Before This Is Over | Amanda Hickie | Blogtour QandA @AmandaHickie @headlinepg #BeforeThisIsOver

 

Published by Headline Review

464 pages


Before this is Over is available to buy in ebook and will be available in paperback from 2 November 2017.  I’m delighted to be starting off the blog tour – my thanks to Jennifer of Headline for the review copy and for including me.  I have yet to read this so my review will follow, but for my turn today Amanda has kindly answered a few questions.

 

It’s a pleasure to welcome you to the blog Amanda, would you please introduce yourself and tell us a little about your background?

Thank you so much for having me! I’m from Sydney, Australia, where I live with my husband and two grown boys. I was lucky enough to have the second novel I wrote picked off the slush pile by an independent publisher here, MidnightSun, who published it under the title An Ordinary Epidemic. They also got it to the attention of an overseas agent who found it a home with Headline in the UK. It’s being published on November 2 under the title Before This Is Over.

Without giving away too much information, can you please tell us a little about Before This is Over and why you wanted to write this story.

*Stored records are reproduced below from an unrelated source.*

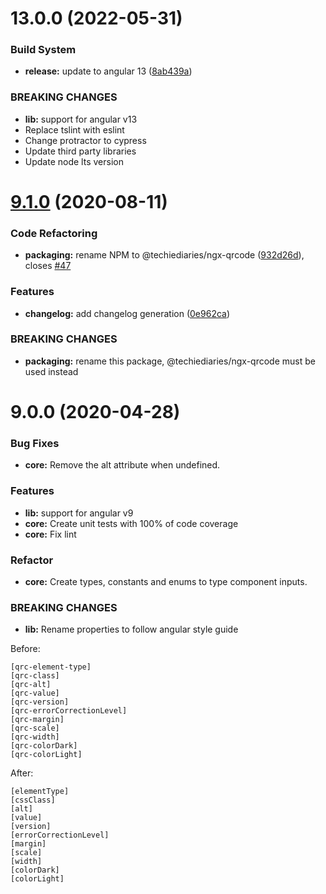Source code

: # 13.0.0 (2022-05-31)


### Build System

* **release:** update to angular 13 ([8ab439a](https://github.com/techiediaries/ngx-qrcode/commit/8ab439a8ed815c01293855eff86072af10460a7d))


### BREAKING CHANGES

* **lib:** support for angular v13
* Replace tslint with eslint
* Change protractor to cypress
* Update third party libraries
* Update node lts version


# [9.1.0](https://github.com/techiediaries/ngx-qrcode/compare/9.0.0...9.1.0) (2020-08-11)


### Code Refactoring

* **packaging:** rename NPM to @techiediaries/ngx-qrcode ([932d26d](https://github.com/techiediaries/ngx-qrcode/commit/932d26da164d44fe056db11f927198aae54860b7)), closes [#47](https://github.com/techiediaries/ngx-qrcode/issues/47)


### Features

* **changelog:** add changelog generation ([0e962ca](https://github.com/techiediaries/ngx-qrcode/commit/0e962ca3567cbd4560926a43c9fe6739abc71525))


### BREAKING CHANGES

* **packaging:** rename this package, @techiediaries/ngx-qrcode must be used instead



<a name="9.0.0"></a>
# 9.0.0 (2020-04-28)


### Bug Fixes

* **core:** Remove the alt attribute when undefined.

### Features

* **lib:** support for angular v9
* **core:** Create unit tests with 100% of code coverage
* **core:** Fix lint

### Refactor

* **core:** Create types, constants and enums to type component inputs.

### BREAKING CHANGES

* **lib:** Rename properties to follow angular style guide

Before:
```
[qrc-element-type] 
[qrc-class] 
[qrc-alt] 
[qrc-value] 
[qrc-version]
[qrc-errorCorrectionLevel]
[qrc-margin]
[qrc-scale]
[qrc-width]
[qrc-colorDark]
[qrc-colorLight]
```

After:
```
[elementType]
[cssClass]
[alt]
[value]
[version]
[errorCorrectionLevel]
[margin]
[scale]
[width]
[colorDark]
[colorLight]
```
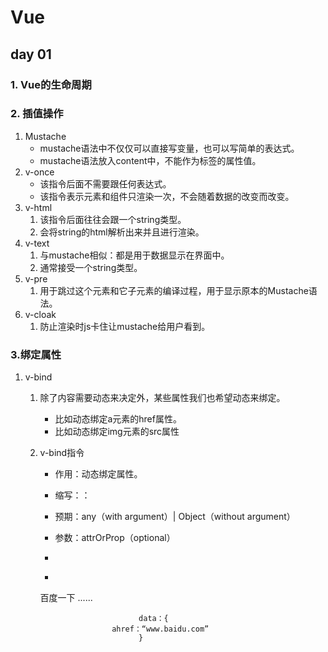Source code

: # **Vue**

## day 01

### 1.  Vue的生命周期

### 2. 插值操作

1. Mustache
   + mustache语法中不仅仅可以直接写变量，也可以写简单的表达式。
   + mustache语法放入content中，不能作为标签的属性值。
2. v-once
   + 该指令后面不需要跟任何表达式。
   + 该指令表示元素和组件只渲染一次，不会随着数据的改变而改变。
3. v-html
   1. 该指令后面往往会跟一个string类型。
   2. 会将string的html解析出来并且进行渲染。
4. v-text
   1. 与mustache相似：都是用于数据显示在界面中。
   2. 通常接受一个string类型。
5. v-pre
   1. 用于跳过这个元素和它子元素的编译过程，用于显示原本的Mustache语法。
6. v-cloak
   1. 防止渲染时js卡住让mustache给用户看到。

### 3.绑定属性

1. v-bind

   1. 除了内容需要动态来决定外，某些属性我们也希望动态来绑定。

      + 比如动态绑定a元素的href属性。
      + 比如动态绑定img元素的src属性

   2. v-bind指令

      + 作用：动态绑定属性。

      + 缩写：：

      + 预期：any（with argument）| Object（without argument）

      + 参数：attrOrProp（optional）

      + 
      
      + ```javascript
      <a v-bind:href="ahref">百度一下</a>
                                  ......
        
                                data：{
                          ahref：“www.baidu.com”
                                }
        ```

Before This Is Over follows a family during the outbreak of a new disease, concentrating on the day to day struggles and dilemmas they find themselves in. I’ve often thought that we write a lot about families falling apart but it’s a topic I find less interesting than families that are working — because making it work is not easy. I had in the back of my mind that I’d like to try something that was positive about those bonds, particularly in relation to teenagers. And then I found myself living in Ottawa, Canada during the SARS outbreak in Toronto. It occurred to me that we might end up shutting ourselves in the house if it came down the road to us. And that felt like a good way to explore a family.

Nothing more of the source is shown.